United States Court of Appeals, Ninth Circuit.

Submitted Sept. 11, 1989.*

Decided Oct. 20, 1989.

*974Eula Compton, Bozeman, Mont., for plaintiffs-appellants.

Douglas D. Harris, Lineberger & Harris, P.C., and Edmund P. Sedivy, Jr., Morrow, Sedivy & Bennett, P.C., Bozeman, Mont., for defendant-appellee.

Before WRIGHT, WALLACE and THOMPSON, Circuit Judges.

DAVID R. THOMPSON, Circuit Judge:

Glen D. Newman and Mary Lynn Newman borrowed money from First Security Bank of Bozeman to buy a grocery store. To secure repayment of the loan, they granted the Bank a security interest in the store’s assets and gave the Bank a mortgage on their home. The grocery business failed and the Newmans filed for protection under Chapter 7 of the Bankruptcy Act. They scheduled the Bank as a secured creditor, but asserted that the Bank’s security interest in their home was disputed. The Bank filed a proof of claim, but identified only the business assets as security for the claim. The home property was set aside to the Newmans as exempt under Montana’s homestead law, and the Newmans were granted their bankruptcy court discharge. The Bank reclaimed the business assets, sold them, and when a deficiency resulted it sought to enforce its mortgage lien against the Newmans’ home.
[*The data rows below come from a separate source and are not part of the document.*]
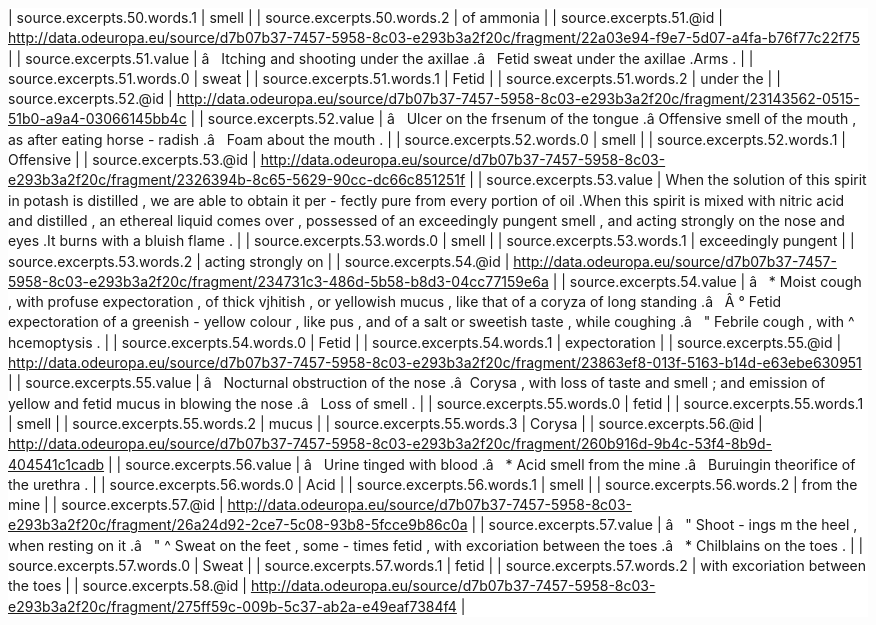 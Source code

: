 | source.excerpts.50.words.1 | smell |
| source.excerpts.50.words.2 | of ammonia |
| source.excerpts.51.@id | http://data.odeuropa.eu/source/d7b07b37-7457-5958-8c03-e293b3a2f20c/fragment/22a03e94-f9e7-5d07-a4fa-b76f77c22f75 |
| source.excerpts.51.value | â   Itching and shooting under the axillae .â   Fetid sweat under the axillae .Arms . |
| source.excerpts.51.words.0 | sweat |
| source.excerpts.51.words.1 | Fetid |
| source.excerpts.51.words.2 | under the |
| source.excerpts.52.@id | http://data.odeuropa.eu/source/d7b07b37-7457-5958-8c03-e293b3a2f20c/fragment/23143562-0515-51b0-a9a4-03066145bb4c |
| source.excerpts.52.value | â   Ulcer on the frsenum of the tongue .â   Offensive smell of the mouth , as after eating horse - radish .â   Foam about the mouth . |
| source.excerpts.52.words.0 | smell |
| source.excerpts.52.words.1 | Offensive |
| source.excerpts.53.@id | http://data.odeuropa.eu/source/d7b07b37-7457-5958-8c03-e293b3a2f20c/fragment/2326394b-8c65-5629-90cc-dc66c851251f |
| source.excerpts.53.value | When the solution of this spirit in potash is distilled , we are able to obtain it per - fectly pure from every portion of oil .When this spirit is mixed with nitric acid and distilled , an ethereal liquid comes over , possessed of an exceedingly pungent smell , and acting strongly on the nose and eyes .It burns with a bluish flame . |
| source.excerpts.53.words.0 | smell |
| source.excerpts.53.words.1 | exceedingly pungent |
| source.excerpts.53.words.2 | acting strongly on |
| source.excerpts.54.@id | http://data.odeuropa.eu/source/d7b07b37-7457-5958-8c03-e293b3a2f20c/fragment/234731c3-486d-5b58-b8d3-04cc77159e6a |
| source.excerpts.54.value | â   * Moist cough , with profuse expectoration , of thick vjhitish , or yellowish mucus , like that of a coryza of long standing .â   Â ° Fetid expectoration of a greenish - yellow colour , like pus , and of a salt or sweetish taste , while coughing .â   " Febrile cough , with ^ hcemoptysis . |
| source.excerpts.54.words.0 | Fetid |
| source.excerpts.54.words.1 | expectoration |
| source.excerpts.55.@id | http://data.odeuropa.eu/source/d7b07b37-7457-5958-8c03-e293b3a2f20c/fragment/23863ef8-013f-5163-b14d-e63ebe630951 |
| source.excerpts.55.value | â   Nocturnal obstruction of the nose .â   Corysa , with loss of taste and smell ; and emission of yellow and fetid mucus in blowing the nose .â   Loss of smell . |
| source.excerpts.55.words.0 | fetid |
| source.excerpts.55.words.1 | smell |
| source.excerpts.55.words.2 | mucus |
| source.excerpts.55.words.3 | Corysa |
| source.excerpts.56.@id | http://data.odeuropa.eu/source/d7b07b37-7457-5958-8c03-e293b3a2f20c/fragment/260b916d-9b4c-53f4-8b9d-404541c1cadb |
| source.excerpts.56.value | â   Urine tinged with blood .â   * Acid smell from the mine .â   Buruingin theorifice of the urethra . |
| source.excerpts.56.words.0 | Acid |
| source.excerpts.56.words.1 | smell |
| source.excerpts.56.words.2 | from the mine |
| source.excerpts.57.@id | http://data.odeuropa.eu/source/d7b07b37-7457-5958-8c03-e293b3a2f20c/fragment/26a24d92-2ce7-5c08-93b8-5fcce9b86c0a |
| source.excerpts.57.value | â   " Shoot - ings m the heel , when resting on it .â   " ^ Sweat on the feet , some - times fetid , with excoriation between the toes .â   * Chilblains on the toes . |
| source.excerpts.57.words.0 | Sweat |
| source.excerpts.57.words.1 | fetid |
| source.excerpts.57.words.2 | with excoriation between the toes |
| source.excerpts.58.@id | http://data.odeuropa.eu/source/d7b07b37-7457-5958-8c03-e293b3a2f20c/fragment/275ff59c-009b-5c37-ab2a-e49eaf7384f4 |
The New-mans reopened their bankruptcy court proceedings and filed a declaratory relief action seeking to prevent the Bank from enforcing its lien.

The bankruptcy court granted summary judgment for the Bank. The district court affirmed. The Newmans appeal. They contend that because the Bank did not assert its lien against their home during the course of the bankruptcy proceedings, nor did the Bank liquidate its lien in that proceeding, the lien was extinguished.

JURISDICTION

The bankruptcy court had jurisdiction because the question before the court *975was the effect of the bankruptcy court’s discharge on the Bank’s lien. See Browne v. San Luis Obispo Nat’l Bank, 462 F.2d 129, 133 (9th Cir.1972). The district court had jurisdiction under 28 U.S.C. § 1334. We have jurisdiction under 28 U.S.C. § 1291, and we affirm.

ANALYSIS

A. The Bankruptcy Act of 1898

Because the Newmans filed their bankruptcy court petition on October 31, 1977, and were discharged on August 22, 1978, this case must be decided under the provisions of the Bankruptcy Act of 1898, as amended, and not by the provisions of the Bankruptcy Reform Act of 1978, which took effect October 1, 1979. Section 403(a) of the Bankruptcy Reform Act, Title IV of the 1978 Code entitled “Savings Provisions,” provides that a case commenced under the 1898 Bankruptcy Act, and all matters and proceedings relating to any such case, shall be conducted and determined under the 1898 Act as though the 1978 Reform Act had not been enacted. Act of November 6, 1978, Pub.L. No. 95-598, 1978 U.S.Code Cong. & Admin. News 5787 (92 Stat.) 2683 [reprinted in 11 U.S.C. p.2, prec. § 101 (1979) ]. See also Matter of Ellis, 674 F.2d 1238, 1245 n. 9 (9th Cir.1982).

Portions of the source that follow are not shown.